## INSTRUCTIONS TO FOLLOW
Repeat all entries word for word; skip images.

## GIVEN ENTRIES
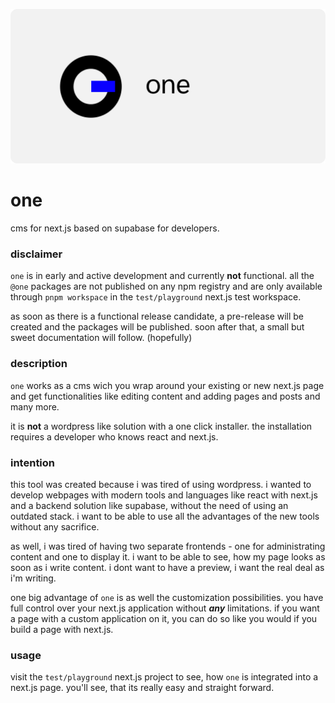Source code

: ![one](docs/assets/lead.png)

# one

cms for next.js based on supabase for developers.

### disclaimer

`one` is in early and active development and currently **not** functional. all the `@one` packages are not published on 
any npm registry and are only available through `pnpm workspace` in the `test/playground` next.js test workspace.

as soon as there is a functional release candidate, a pre-release will be created and the packages will be published. 
soon after that, a small but sweet documentation will follow. (hopefully)

### description

`one` works as a cms wich you wrap around your existing or new next.js page and get functionalities like editing
content and adding pages and posts and many more.

it is **not** a wordpress like solution with a one click installer. the installation requires a developer who knows 
react and next.js.

### intention

this tool was created because i was tired of using wordpress. i wanted to develop webpages
with modern tools and languages like react with next.js and a backend solution like supabase, without the need of 
using an outdated stack. i want to be able to use all the advantages of the new tools without any sacrifice.  

as well, i was tired of having two separate frontends - one for administrating content and one to display it. i want to 
be able to see, how my page looks as soon as i write content. i dont want to have a preview, i want the real deal as 
i'm writing.

one big advantage of `one` is as well the customization possibilities. you have full control over your next.js 
application without **_any_** limitations. if you want a page with a custom application on it, you can do so like you 
would if you build a page with next.js.

### usage

visit the `test/playground` next.js project to see, how `one` is integrated into a next.js page. you'll see, that its 
really easy and straight forward.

## EXERCISE OUTPUT
Source code

: ![one](docs/assets/lead.png)

# one

cms for next.js based on supabase for developers.

### disclaimer

`one` is in early and active development and currently **not** functional. all the `@one` packages are not published on 
any npm registry and are only available through `pnpm workspace` in the `test/playground` next.js test workspace.

as soon as there is a functional release candidate, a pre-release will be created and the packages will be published. 
soon after that, a small but sweet documentation will follow. (hopefully)

### description

`one` works as a cms wich you wrap around your existing or new next.js page and get functionalities like editing
content and adding pages and posts and many more.

it is **not** a wordpress like solution with a one click installer. the installation requires a developer who knows 
react and next.js.

### intention

this tool was created because i was tired of using wordpress. i wanted to develop webpages
with modern tools and languages like react with next.js and a backend solution like supabase, without the need of 
using an outdated stack. i want to be able to use all the advantages of the new tools without any sacrifice.  

as well, i was tired of having two separate frontends - one for administrating content and one to display it. i want to 
be able to see, how my page looks as soon as i write content. i dont want to have a preview, i want the real deal as 
i'm writing.

one big advantage of `one` is as well the customization possibilities. you have full control over your next.js 
application without **_any_** limitations. if you want a page with a custom application on it, you can do so like you 
would if you build a page with next.js.

### usage

visit the `test/playground` next.js project to see, how `one` is integrated into a next.js page. you'll see, that its 
really easy and straight forward.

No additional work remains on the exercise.